**What needs to be done:**
Return exactly the lines of the records below, starting at the line that contains "OpenAI API key" and ending at the line that contains "- Error handling", with both of those lines kept.

**Source material:**
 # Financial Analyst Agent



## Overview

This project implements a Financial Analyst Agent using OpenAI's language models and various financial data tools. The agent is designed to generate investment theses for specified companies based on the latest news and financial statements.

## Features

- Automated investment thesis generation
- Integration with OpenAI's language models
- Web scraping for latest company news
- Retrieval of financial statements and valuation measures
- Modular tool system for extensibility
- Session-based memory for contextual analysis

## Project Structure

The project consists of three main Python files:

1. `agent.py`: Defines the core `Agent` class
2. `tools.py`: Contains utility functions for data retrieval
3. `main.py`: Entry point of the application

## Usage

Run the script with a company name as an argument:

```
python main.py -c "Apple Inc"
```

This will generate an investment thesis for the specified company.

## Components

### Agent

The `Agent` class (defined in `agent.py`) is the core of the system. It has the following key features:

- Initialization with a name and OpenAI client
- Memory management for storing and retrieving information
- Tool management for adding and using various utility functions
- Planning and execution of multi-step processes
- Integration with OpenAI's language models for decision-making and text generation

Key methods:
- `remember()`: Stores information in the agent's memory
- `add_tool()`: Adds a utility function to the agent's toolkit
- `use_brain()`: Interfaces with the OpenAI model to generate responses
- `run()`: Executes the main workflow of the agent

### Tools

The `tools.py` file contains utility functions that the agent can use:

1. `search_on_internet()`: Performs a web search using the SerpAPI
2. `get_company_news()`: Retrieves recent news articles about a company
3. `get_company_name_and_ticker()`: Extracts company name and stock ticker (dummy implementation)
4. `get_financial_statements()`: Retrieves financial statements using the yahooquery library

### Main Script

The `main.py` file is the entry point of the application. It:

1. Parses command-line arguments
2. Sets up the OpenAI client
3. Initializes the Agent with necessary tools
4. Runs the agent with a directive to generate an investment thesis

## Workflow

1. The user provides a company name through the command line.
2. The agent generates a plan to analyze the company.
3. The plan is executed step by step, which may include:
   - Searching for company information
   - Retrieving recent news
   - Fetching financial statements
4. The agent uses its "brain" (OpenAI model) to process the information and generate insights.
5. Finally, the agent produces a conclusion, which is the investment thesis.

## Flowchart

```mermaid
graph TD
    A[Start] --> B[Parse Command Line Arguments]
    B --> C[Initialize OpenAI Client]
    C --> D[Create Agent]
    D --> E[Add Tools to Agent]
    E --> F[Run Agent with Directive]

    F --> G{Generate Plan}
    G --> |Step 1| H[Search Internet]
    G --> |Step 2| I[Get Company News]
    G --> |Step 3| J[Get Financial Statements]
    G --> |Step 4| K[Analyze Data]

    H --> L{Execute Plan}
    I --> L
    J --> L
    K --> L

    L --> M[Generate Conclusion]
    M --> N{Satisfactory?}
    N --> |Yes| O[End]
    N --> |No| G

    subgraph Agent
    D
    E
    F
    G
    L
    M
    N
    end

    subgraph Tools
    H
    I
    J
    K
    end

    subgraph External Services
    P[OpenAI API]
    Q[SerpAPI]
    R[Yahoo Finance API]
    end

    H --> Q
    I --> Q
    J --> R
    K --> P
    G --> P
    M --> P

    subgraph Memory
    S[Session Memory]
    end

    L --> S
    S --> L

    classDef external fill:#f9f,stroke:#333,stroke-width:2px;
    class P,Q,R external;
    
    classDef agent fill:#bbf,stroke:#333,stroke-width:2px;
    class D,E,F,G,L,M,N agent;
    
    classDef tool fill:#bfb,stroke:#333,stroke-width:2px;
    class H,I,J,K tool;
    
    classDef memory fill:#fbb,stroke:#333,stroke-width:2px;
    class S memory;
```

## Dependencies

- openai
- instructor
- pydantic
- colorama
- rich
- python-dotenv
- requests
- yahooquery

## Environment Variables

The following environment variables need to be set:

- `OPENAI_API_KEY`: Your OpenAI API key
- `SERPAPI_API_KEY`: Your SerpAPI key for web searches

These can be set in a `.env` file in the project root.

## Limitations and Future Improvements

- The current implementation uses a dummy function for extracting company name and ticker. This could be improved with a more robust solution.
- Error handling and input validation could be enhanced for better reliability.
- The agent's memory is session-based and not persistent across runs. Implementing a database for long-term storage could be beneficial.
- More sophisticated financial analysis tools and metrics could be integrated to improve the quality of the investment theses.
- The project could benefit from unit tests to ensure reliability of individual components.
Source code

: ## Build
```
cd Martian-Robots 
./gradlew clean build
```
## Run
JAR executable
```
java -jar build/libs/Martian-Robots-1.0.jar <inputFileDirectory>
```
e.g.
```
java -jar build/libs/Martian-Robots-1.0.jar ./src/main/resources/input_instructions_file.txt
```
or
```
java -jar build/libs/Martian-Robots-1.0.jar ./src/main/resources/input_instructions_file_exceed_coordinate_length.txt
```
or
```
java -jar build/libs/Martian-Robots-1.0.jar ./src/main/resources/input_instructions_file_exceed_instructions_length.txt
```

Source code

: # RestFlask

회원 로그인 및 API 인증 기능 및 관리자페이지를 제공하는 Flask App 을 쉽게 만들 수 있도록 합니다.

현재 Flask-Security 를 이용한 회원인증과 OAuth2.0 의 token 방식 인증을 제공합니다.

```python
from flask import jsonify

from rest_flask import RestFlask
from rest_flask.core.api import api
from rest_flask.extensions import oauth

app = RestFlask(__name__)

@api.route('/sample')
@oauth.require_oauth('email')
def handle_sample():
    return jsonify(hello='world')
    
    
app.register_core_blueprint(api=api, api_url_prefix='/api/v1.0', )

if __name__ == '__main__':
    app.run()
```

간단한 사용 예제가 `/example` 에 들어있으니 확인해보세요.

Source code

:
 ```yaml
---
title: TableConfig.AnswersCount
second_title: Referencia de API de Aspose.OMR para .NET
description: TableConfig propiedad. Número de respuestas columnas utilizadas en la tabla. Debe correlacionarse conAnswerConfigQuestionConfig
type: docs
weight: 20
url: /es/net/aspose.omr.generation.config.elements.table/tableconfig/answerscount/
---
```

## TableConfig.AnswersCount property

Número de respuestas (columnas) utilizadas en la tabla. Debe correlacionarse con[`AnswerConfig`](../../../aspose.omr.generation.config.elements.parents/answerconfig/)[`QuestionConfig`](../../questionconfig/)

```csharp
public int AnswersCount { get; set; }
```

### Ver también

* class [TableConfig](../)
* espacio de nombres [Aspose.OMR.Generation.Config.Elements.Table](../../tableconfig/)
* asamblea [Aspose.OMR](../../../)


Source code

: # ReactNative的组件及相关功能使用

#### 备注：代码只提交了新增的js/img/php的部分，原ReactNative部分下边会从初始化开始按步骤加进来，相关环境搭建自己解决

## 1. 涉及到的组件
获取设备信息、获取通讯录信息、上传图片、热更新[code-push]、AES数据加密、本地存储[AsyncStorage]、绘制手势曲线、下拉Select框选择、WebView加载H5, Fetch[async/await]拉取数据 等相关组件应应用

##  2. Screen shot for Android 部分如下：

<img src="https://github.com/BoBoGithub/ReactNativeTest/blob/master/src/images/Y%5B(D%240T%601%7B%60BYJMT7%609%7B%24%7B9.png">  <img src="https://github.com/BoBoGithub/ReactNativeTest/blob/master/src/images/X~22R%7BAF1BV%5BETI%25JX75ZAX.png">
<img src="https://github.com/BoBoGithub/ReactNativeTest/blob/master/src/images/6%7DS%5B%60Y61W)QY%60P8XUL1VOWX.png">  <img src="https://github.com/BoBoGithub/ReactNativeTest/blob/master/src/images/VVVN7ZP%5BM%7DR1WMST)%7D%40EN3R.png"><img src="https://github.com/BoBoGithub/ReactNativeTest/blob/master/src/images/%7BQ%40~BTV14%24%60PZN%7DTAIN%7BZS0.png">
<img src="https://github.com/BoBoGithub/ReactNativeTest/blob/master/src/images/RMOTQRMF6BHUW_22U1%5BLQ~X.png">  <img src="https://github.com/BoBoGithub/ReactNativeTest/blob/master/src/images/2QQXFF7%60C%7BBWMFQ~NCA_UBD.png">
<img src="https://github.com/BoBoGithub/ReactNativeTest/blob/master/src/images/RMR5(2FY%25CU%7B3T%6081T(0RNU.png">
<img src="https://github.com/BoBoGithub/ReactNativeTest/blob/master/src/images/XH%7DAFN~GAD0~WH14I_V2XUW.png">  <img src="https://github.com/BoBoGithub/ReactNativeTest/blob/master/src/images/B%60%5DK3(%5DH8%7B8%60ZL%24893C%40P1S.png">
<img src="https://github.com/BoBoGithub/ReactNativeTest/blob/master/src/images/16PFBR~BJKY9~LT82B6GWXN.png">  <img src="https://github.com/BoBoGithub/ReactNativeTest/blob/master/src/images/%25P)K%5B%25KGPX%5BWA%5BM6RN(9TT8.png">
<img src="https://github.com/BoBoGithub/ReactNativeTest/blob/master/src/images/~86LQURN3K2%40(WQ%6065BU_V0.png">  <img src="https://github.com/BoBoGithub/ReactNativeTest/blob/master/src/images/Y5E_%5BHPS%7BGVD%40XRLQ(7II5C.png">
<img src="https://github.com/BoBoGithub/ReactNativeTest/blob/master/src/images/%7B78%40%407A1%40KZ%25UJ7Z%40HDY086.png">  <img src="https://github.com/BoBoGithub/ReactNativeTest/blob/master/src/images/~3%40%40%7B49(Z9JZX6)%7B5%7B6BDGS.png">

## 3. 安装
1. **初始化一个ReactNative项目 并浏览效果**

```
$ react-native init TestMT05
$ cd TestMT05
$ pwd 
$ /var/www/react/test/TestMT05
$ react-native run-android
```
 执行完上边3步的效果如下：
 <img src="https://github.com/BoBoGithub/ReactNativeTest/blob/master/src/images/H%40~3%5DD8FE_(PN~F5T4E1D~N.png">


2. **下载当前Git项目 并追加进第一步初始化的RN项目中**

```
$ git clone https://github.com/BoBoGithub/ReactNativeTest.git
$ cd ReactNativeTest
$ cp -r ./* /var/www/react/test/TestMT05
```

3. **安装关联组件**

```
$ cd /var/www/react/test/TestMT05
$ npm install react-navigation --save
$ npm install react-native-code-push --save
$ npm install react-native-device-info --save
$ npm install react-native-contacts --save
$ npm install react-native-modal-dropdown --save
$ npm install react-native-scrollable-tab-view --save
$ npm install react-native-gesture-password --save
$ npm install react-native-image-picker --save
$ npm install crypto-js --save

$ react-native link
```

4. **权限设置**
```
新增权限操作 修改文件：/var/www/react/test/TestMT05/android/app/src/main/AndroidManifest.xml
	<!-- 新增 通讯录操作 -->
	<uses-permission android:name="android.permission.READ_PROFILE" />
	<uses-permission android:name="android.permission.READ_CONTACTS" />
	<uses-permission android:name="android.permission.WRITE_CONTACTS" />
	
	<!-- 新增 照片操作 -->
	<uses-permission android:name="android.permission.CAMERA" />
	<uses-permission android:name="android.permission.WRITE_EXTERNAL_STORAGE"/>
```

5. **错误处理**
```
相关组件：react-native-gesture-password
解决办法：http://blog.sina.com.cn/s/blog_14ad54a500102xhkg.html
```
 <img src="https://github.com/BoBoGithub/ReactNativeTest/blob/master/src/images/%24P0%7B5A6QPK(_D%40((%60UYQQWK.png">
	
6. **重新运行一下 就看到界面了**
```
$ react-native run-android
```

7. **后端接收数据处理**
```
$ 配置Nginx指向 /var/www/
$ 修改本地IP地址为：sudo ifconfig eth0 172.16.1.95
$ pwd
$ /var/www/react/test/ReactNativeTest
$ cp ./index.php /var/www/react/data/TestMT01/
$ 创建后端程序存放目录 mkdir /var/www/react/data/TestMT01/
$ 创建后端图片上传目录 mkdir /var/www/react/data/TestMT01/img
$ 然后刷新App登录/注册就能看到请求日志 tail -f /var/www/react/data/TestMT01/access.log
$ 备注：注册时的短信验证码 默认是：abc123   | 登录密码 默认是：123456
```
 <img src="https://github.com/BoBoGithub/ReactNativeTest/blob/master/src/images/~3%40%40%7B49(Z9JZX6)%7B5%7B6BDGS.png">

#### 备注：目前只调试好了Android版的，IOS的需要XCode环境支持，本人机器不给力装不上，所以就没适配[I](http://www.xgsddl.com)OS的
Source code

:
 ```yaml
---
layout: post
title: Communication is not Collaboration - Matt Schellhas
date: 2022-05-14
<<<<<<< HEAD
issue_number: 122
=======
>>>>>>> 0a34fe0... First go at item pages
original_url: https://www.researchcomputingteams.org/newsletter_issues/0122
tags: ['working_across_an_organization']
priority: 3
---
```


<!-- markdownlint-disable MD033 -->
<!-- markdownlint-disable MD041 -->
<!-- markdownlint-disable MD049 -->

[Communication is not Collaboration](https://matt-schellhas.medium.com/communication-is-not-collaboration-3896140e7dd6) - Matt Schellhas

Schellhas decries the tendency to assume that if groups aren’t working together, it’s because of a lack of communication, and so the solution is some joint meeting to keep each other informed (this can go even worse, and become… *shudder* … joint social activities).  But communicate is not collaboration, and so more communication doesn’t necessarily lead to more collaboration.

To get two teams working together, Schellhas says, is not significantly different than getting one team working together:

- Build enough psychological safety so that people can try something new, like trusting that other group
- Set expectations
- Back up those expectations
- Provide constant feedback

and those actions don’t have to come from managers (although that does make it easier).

**Response to the task:**
- `OPENAI_API_KEY`: Your OpenAI API key
- `SERPAPI_API_KEY`: Your SerpAPI key for web searches

These can be set in a `.env` file in the project root.

## Limitations and Future Improvements

- The current implementation uses a dummy function for extracting company name and ticker. This could be improved with a more robust solution.
- Error handling and input validation could be enhanced for better reliability.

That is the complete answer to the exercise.